Test Loki in CLAB - Githubissues

BCDevOps / developer-experience

This repository is used to track all work for the BCGov Platform Services Team (This includes work for: 1. Platform Experience, 2. Developer Experience 3. Platform Operations/OCP 3)

Apache License 2.0

8 stars 17 forks source link

Test Loki in CLAB #4646

Open StevenBarre opened 5 months ago

StevenBarre commented 5 months ago

Describe the issue Current logging stack is being deprecated in future versions of OpenShift. We need to test out Loki and the migration process.

What is the Value/Impact? Keeping current with technology

What is the plan? How will this get completed?
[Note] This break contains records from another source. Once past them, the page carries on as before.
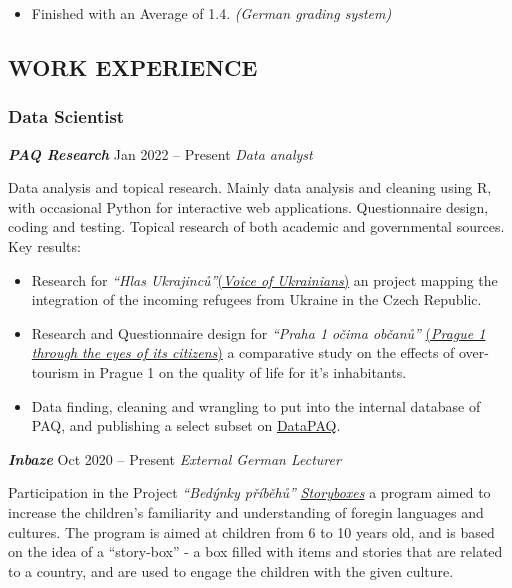\documentclass[
  letterpaper,
  DIV=11,
  numbers=noendperiod]{scrartcl}
\providecommand{\tightlist}{%
  \setlength{\itemsep}{0pt}\setlength{\parskip}{0pt}}\usepackage{longtable,booktabs,array}
\begin{document}
\begin{itemize}
\tightlist
\item
  Finished with an Average of 1.4. \emph{(German grading system)}
\end{itemize}

\hypertarget{work-experience}{%
\subsection{WORK EXPERIENCE}\label{work-experience}}

\hypertarget{data-scientist}{%
\subsubsection{Data Scientist}\label{data-scientist}}

\textbf{\emph{PAQ Research}} {Jan 2022 -- Present} \emph{Data analyst}

Data analysis and topical research. Mainly data analysis and cleaning
using R, with occasional Python for interactive web applications.
Questionnaire design, coding and testing. Topical research of both
academic and governmental sources. Key results:

\begin{itemize}
\tightlist
\item
  Research for \emph{``Hlas
  Ukrajinců''}\href{https://www.paqresearch.cz/post/voice-of-ukrainians-education-housing-employment-poverty-mental-health/}{(\emph{Voice
  of Ukrainians})} an project mapping the integration of the incoming
  refugees from Ukraine in the Czech Republic.
\item
  Research and Questionnaire design for \emph{``Praha 1 očima občanů''}
  \href{https://www.paqresearch.cz/post/praha1/}{(\emph{Prague 1 through
  the eyes of its citizens})} a comparative study on the effects of
  over-tourism in Prague 1 on the quality of life for it's inhabitants.
\item
  Data finding, cleaning and wrangling to put into the internal database
  of PAQ, and publishing a select subset on
  \href{https://www.datapaq.cz/}{DataPAQ}.
\end{itemize}

\textbf{\emph{Inbaze}} {Oct 2020 -- Present} \emph{External German
Lecturer}

Participation in the Project \emph{``Bedýnky příběhů''}
\href{https://inbaze.cz/produkt/bedynka-pribehu-z-nemecka/}{\emph{Storyboxes}}
a program aimed to increase the children's familiarity and understanding
of foregin languages and cultures. The program is aimed at children from
6 to 10 years old, and is based on the idea of a ``story-box'' - a box
filled with items and stories that are related to a country, and are
used to engage the children with the given culture.
\end{document}
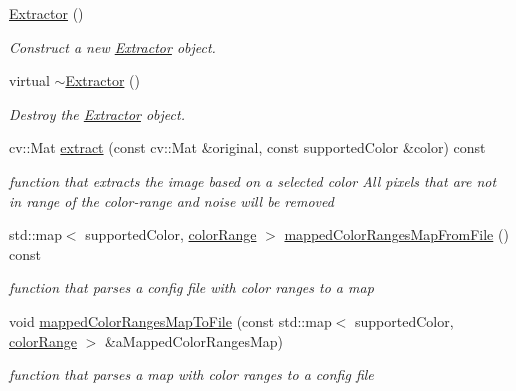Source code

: \begin{DoxyCompactItemize}
\item 
\hyperlink{classExtractor_a2726e6a94c51c2b2dbc518199d054103}{Extractor} ()\hypertarget{classExtractor_a2726e6a94c51c2b2dbc518199d054103}{}\label{classExtractor_a2726e6a94c51c2b2dbc518199d054103}

\begin{DoxyCompactList}\small\item\em Construct a new \hyperlink{classExtractor}{Extractor} object. \end{DoxyCompactList}\item 
virtual \hyperlink{classExtractor_a0da249c590c92ed0714e8bd69ac236f4}{$\sim$\+Extractor} ()\hypertarget{classExtractor_a0da249c590c92ed0714e8bd69ac236f4}{}\label{classExtractor_a0da249c590c92ed0714e8bd69ac236f4}

\begin{DoxyCompactList}\small\item\em Destroy the \hyperlink{classExtractor}{Extractor} object. \end{DoxyCompactList}\item 
cv\+::\+Mat \hyperlink{classExtractor_a89c360e740a37c38e6ef23185f5cb862}{extract} (const cv\+::\+Mat \&original, const supported\+Color \&color) const 
\begin{DoxyCompactList}\small\item\em function that extracts the image based on a selected color All pixels that are not in range of the color-\/range and noise will be removed \end{DoxyCompactList}\item 
std\+::map$<$ supported\+Color, \hyperlink{structcolorRange}{color\+Range} $>$ \hyperlink{classExtractor_ab48284118c37aff704e714f9a6da1331}{mapped\+Color\+Ranges\+Map\+From\+File} () const 
\begin{DoxyCompactList}\small\item\em function that parses a config file with color ranges to a map \end{DoxyCompactList}\item 
void \hyperlink{classExtractor_adfd9ce2b8cee262883ee94a5e27e1d69}{mapped\+Color\+Ranges\+Map\+To\+File} (const std\+::map$<$ supported\+Color, \hyperlink{structcolorRange}{color\+Range} $>$ \&a\+Mapped\+Color\+Ranges\+Map)
\begin{DoxyCompactList}\small\item\em function that parses a map with color ranges to a config file \end{DoxyCompactList}\end{DoxyCompactItemize}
Document current IO load on logging volumes in netapp
Read docs on the migration process
Work with storage to set up S3 access on Netapp
Migrate to Loki
Review IO load from S3
Test Loki
Update any tooling and docs
Make a plan for PROD

Identify any dependencies Storage team

Definition of done Loki running in CLAB and a plan to move forward

StevenBarre commented 2 months ago

Capture infra node cpu/memory/network usage before/after Capture collector pod cpu/memory/network usage before/after

StevenBarre commented 1 week ago

Directions to install Loki while keeping Elastic and Kibana around until all the logs in them age out https://access.redhat.com/articles/6991632

Installed in CLAB, leveraging a temp S3 endpoint on the NetApp. Storage team would prefer we use ECS when this is operationalized.

Currently running without redundancy as that was causing errors.

Will need to discuss more with Matt on tuning parameters and query formats.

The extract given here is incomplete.